• Task statement:
Starting at the line that contains "### Features", return every line through the end of the entries below, exactly and with nothing else.

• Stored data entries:
|---|

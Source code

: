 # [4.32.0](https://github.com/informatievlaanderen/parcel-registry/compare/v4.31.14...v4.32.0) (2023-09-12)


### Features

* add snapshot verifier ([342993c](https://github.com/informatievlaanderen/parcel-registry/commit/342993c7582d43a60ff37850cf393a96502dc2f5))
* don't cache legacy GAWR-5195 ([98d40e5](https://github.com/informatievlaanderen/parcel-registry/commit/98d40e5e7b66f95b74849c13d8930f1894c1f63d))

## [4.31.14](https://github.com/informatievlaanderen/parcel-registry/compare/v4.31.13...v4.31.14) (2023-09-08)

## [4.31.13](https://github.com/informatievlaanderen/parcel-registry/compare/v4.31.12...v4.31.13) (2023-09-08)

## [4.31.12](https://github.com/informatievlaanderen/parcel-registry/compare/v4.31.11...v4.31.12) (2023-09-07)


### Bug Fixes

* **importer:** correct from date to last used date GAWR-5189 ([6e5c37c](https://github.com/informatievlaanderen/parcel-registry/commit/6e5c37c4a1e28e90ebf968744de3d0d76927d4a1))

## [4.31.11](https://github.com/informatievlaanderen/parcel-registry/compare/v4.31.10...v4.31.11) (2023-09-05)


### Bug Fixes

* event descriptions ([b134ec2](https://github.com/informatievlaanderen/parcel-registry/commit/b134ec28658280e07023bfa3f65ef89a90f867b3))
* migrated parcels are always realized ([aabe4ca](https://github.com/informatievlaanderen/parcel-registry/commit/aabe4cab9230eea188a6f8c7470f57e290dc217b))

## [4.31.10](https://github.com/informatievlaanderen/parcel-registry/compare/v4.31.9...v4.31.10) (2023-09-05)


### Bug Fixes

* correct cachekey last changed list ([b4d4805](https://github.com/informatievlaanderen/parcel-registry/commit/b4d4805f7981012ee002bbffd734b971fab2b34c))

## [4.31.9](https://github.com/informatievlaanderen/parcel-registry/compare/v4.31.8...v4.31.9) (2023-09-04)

|---|

• Result of the task:
### Features

* add snapshot verifier ([342993c](https://github.com/informatievlaanderen/parcel-registry/commit/342993c7582d43a60ff37850cf393a96502dc2f5))
* don't cache legacy GAWR-5195 ([98d40e5](https://github.com/informatievlaanderen/parcel-registry/commit/98d40e5e7b66f95b74849c13d8930f1894c1f63d))

## [4.31.14](https://github.com/informatievlaanderen/parcel-registry/compare/v4.31.13...v4.31.14) (2023-09-08)

## [4.31.13](https://github.com/informatievlaanderen/parcel-registry/compare/v4.31.12...v4.31.13) (2023-09-08)

## [4.31.12](https://github.com/informatievlaanderen/parcel-registry/compare/v4.31.11...v4.31.12) (2023-09-07)


### Bug Fixes

* **importer:** correct from date to last used date GAWR-5189 ([6e5c37c](https://github.com/informatievlaanderen/parcel-registry/commit/6e5c37c4a1e28e90ebf968744de3d0d76927d4a1))

## [4.31.11](https://github.com/informatievlaanderen/parcel-registry/compare/v4.31.10...v4.31.11) (2023-09-05)


### Bug Fixes

* event descriptions ([b134ec2](https://github.com/informatievlaanderen/parcel-registry/commit/b134ec28658280e07023bfa3f65ef89a90f867b3))
* migrated parcels are always realized ([aabe4ca](https://github.com/informatievlaanderen/parcel-registry/commit/aabe4cab9230eea188a6f8c7470f57e290dc217b))

## [4.31.10](https://github.com/informatievlaanderen/parcel-registry/compare/v4.31.9...v4.31.10) (2023-09-05)


### Bug Fixes

* correct cachekey last changed list ([b4d4805](https://github.com/informatievlaanderen/parcel-registry/commit/b4d4805f7981012ee002bbffd734b971fab2b34c))

## [4.31.9](https://github.com/informatievlaanderen/parcel-registry/compare/v4.31.8...v4.31.9) (2023-09-04)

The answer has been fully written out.